The Communiqué of the fifth Caspian Summit reflects a common understanding of the heads of the coastal states on ensuring security interests confirming the need to develop and adopt agreed confidence-building measures in the field of military activities in the Caspian Sea.
We managed to reach a consensus on the important principle of non-presence in the Caspian Sea of armed forces not belonging to the parties.
In a follow-up to the above principles, in Aktau the littoral states concluded the Agreement on Prevention of Incidents in the Caspian Sea, defining the rules for navigation of warships and flights of aircraft of the armed forces.
The Convention has an agreement to collectively counteract any illegal activities in the Caspian Sea. With a view to its practical implementation, on the fields of the Aktau Summit the states signed three intergovernmental protocols on cooperation in combating terrorism and organised crime, as well as on interaction among border authorities.
Speaking about the significance of the Convention at the Summit in Aktau, President Nazarbayev stressed that it created not only an effective legal framework, but also opened a new page in the history of pentalateral cooperation and would promote cooperation of the Caspian states under the new conditions.
To date, the littoral states together built a strong architecture of relations in various fields of activity in the Caspian Sea. Together with the Convention on the Legal Status of the Caspian Sea, we have a significant legal base of 17 pentalateral international treaties. Obviously, it will be expanded, supplemented by new necessary documents. In the near future, the parties will ratify the Convention, since this is a necessary condition for its entry into force.

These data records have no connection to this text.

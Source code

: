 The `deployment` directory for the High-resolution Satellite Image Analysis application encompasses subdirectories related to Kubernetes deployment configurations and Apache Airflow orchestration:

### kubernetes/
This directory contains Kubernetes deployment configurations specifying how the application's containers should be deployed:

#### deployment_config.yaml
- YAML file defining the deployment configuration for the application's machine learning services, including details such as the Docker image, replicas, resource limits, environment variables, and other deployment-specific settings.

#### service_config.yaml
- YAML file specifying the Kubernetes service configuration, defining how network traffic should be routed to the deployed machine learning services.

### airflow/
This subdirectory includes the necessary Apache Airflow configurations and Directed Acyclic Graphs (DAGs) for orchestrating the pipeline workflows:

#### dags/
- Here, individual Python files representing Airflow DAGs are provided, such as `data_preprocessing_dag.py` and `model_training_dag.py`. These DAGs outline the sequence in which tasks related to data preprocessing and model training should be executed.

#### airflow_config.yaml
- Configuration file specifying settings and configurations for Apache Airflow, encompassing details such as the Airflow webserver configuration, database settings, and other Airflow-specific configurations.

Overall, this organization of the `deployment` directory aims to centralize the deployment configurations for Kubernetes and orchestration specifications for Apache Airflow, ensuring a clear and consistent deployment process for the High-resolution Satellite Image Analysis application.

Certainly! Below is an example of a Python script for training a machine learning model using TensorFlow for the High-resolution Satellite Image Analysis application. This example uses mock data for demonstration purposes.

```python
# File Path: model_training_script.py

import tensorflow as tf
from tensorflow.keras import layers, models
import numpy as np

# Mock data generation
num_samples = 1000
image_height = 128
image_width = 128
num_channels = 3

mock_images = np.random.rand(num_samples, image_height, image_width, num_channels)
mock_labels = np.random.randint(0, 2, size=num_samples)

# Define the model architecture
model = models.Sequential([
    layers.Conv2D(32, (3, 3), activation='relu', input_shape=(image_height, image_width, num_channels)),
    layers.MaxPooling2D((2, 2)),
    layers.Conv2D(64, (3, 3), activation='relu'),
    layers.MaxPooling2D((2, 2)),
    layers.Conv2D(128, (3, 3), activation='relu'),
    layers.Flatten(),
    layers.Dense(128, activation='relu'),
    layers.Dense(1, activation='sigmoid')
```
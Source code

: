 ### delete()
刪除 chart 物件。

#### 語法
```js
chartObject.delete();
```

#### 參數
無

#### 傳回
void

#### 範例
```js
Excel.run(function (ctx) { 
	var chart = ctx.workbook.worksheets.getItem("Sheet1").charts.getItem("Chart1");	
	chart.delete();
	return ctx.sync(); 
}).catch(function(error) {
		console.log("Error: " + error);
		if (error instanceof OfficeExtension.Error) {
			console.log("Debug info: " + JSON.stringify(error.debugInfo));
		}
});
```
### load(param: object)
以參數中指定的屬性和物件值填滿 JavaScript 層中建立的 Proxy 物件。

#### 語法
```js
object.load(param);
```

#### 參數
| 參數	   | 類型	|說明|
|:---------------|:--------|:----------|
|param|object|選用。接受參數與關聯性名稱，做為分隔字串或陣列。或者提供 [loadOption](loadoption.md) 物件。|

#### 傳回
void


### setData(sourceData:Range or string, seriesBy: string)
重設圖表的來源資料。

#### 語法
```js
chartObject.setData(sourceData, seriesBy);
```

By concluding the Convention, the Caspian littoral states demonstrated to the world a unity in creating an effective mechanism to increase the opportunities for tapping their potential. They created favourable conditions for the deepening of mutually beneficial economic cooperation and the development of a new transit-transport infrastructure. The settlement of different territorial and resource issues is aimed at resolving potential differences. This will contribute to sustainable development and stability in the region and will have a beneficial effect on all aspects of life in our countries.